The 0–1 mixed integer programming (0–1 MIP) problem consists of maximizing or minimizing a linear function subject to equality or inequality constraints and binary choice restrictions on some of the variables. Several special cases of the 0-1 MIP problem, such as knapsack, traveling salesman and routing problems, are known to be NP-hard. Branch-and-bound and branch-and-cut methods have long been considered the methods of choice for solving mixed integer programming problems. Many contributions have led to successive improvements in these methods. Metaheuristic methods have attracted attention as possible alternatives or supplements to the more classical approaches. The view adopted in this talk is that metaheuristic approaches can benefit from a change of perspective in order to perform at their best in the MIP setting. Recent adaptive memory and evolutionarymetaheuristics for MIP have included proposals for introducing inequalities and target objectives to guide the search. These guidance approaches are useful in intensification and diversification strategies related to fixing subsets of variables at particular values, and in strategies that use linear programming to generate trial solutions whose variables are induced to receive integer values. Glover and Hanafi (2010) introduced procedures for generating target objectives and solutions by exploiting proximity in original space or projected space. In this talk, we will develop more advanced approaches for generating the target objective based on exploiting the mutually reinforcing notions of reaction and resistance. Model embedded memory, as proposed in parametric tabu search, will be integrated to provide a range of recency and frequency memory structures for achieving goals associated with short term and long term solution strategies. We propose supplementary linear programming models that exploit the new inequalities for intensification and diversification, and introduce additional inequalities from sets of elite solutions that enlarge the scope of these models.

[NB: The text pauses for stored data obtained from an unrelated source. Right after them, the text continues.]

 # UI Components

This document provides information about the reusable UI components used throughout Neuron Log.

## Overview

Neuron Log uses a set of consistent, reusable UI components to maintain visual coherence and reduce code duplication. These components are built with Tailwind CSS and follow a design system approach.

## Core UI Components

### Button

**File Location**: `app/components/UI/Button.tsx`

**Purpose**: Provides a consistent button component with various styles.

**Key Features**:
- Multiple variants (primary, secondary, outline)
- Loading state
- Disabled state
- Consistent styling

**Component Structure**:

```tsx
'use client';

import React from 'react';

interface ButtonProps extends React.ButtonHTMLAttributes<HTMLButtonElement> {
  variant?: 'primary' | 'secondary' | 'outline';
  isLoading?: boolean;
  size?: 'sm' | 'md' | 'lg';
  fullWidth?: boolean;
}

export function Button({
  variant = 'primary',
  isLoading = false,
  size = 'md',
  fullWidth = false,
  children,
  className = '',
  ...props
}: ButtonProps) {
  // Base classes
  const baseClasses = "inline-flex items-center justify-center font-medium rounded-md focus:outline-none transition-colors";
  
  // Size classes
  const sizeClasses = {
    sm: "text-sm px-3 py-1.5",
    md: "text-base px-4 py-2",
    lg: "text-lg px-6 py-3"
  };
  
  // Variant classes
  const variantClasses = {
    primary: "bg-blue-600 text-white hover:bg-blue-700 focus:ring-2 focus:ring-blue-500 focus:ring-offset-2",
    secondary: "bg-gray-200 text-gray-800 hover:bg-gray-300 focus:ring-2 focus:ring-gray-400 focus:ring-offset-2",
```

S. Hanafi, C. Wilbaut, (2011). Improved Convergent Heuristic for the 0–1 Multidimensional Knapsack Problem. Annals of Operations Research, Volume 183, Number 1, 125–142.
F. Glover, S. Hanafi, (2010). Metaheuristic Search with Inequalities and Target Objectives for Mixed Binary Optimization Part II : Exploiting Reaction and Resistance. International Journal of Applied Metaheuristic Computing. Volume 2, No 1, pp. 1–17.